On September 22nd, I had the pleasure of attending the World Resources Institute Cities4Forests declaration. City leaders from around the world came together to discuss their current methods of forest conservation and more than 50 mayors pledged to work for greater restoration of forests in the future. 

The main panel of our leaders for the discussion consisted of Mayor Bruno Reis, of Salvador, Brazil; Mayor Yvonne Aki Sawyerr, of Freetown, Sierra Leone; Mayor Anil Kumar, of Kochi,  India; and Councillor Susan Aitken, Leader of Glasgow City Council. 

Deforestation and degradation of the world’s forests have proved to be a serious problem in efforts to alleviate the stress on the climate and the world’s population. We are in need of actionable effort to stop this loss of forests, and cities around the world are taking that action. They are working to create urban forests, whether this be planting trees around the city or even creating mini forests in previously abandoned lots. Forests directly within the vicinity of the city aren’t the only important areas to conserve, as forests upstream have great importance for water regulation and purification. This implies the need for cities, policymakers, and citizens to work together to not only create new “urban forests,” but also help restore and conserve forests everywhere. 

Mayor Bruno Reis is working with other mayors in Brazil to help protect the nation’s forests. He represents Brazil’s National Front of Mayors (FNP), an association of over 400 mayors who are working to create more sustainable cities and engage in projects to address the issue of deforestation. Reis made a statement on the future of his city, that Salvador is committed to reaching carbon neutrality in 2049, and tree planting efforts are an important part of achieving this goal. He wants Salvador’s projects for urban trees to be inclusive, sustainable and just for all citizens in the city. Mayor Reis wants Salvador to become the premier Atlantic forest of Brazil, and he has a vision for how to accomplish this. He finishes his opening remarks with a promise: “You can always count on Salvador to protect our forests. We are available to Brazil and around the world to raise this issue.”
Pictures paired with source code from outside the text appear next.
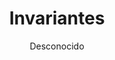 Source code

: ---
title: "Invariantes"
year: 2013
thumbnail: "assets/img/Logo-omslp.png"
topic: "Métodos de ataque de problemas"
file: "assets/pdf/Invariantes.pdf"
author: "Desconocido"
level: "Básico - Intermedio"
alttext: "¿Qué es lo que no cambia?"
---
Mayor Yvonne Aki Sawyerr, of Freetown, Sierra Leone, has advocated for increased tree planting and monitoring all across her city. Freetown has recently experienced mudslides, so citizens have been planting on slopes to combat the problem. Planting trees around Freetown and the surrounding areas not only mitigates disaster but also increases biodiversity. As the trees mature, their growth is monitored and payments are made to the cultivators. Mayor Sawyerr wants Freetown to become “Freetown the Tree Town,” and she’s accomplishing this through citywide projects and initiatives to have citizens take more of an active role in planting trees. 

Mayor Anil Kumar, of Kochi, India, has observed a worrisome trend around his city. Kochi is surrounded by ancient temples, which are full of trees. But these trees have been starting to dwindle as the city has expanded. Mayor Kumar wants to work to save the forests through initiatives for education and city projects. He called these forests the “Lungs of the City” and is pledging to protect, conserve and replant trees to keep these lungs intact.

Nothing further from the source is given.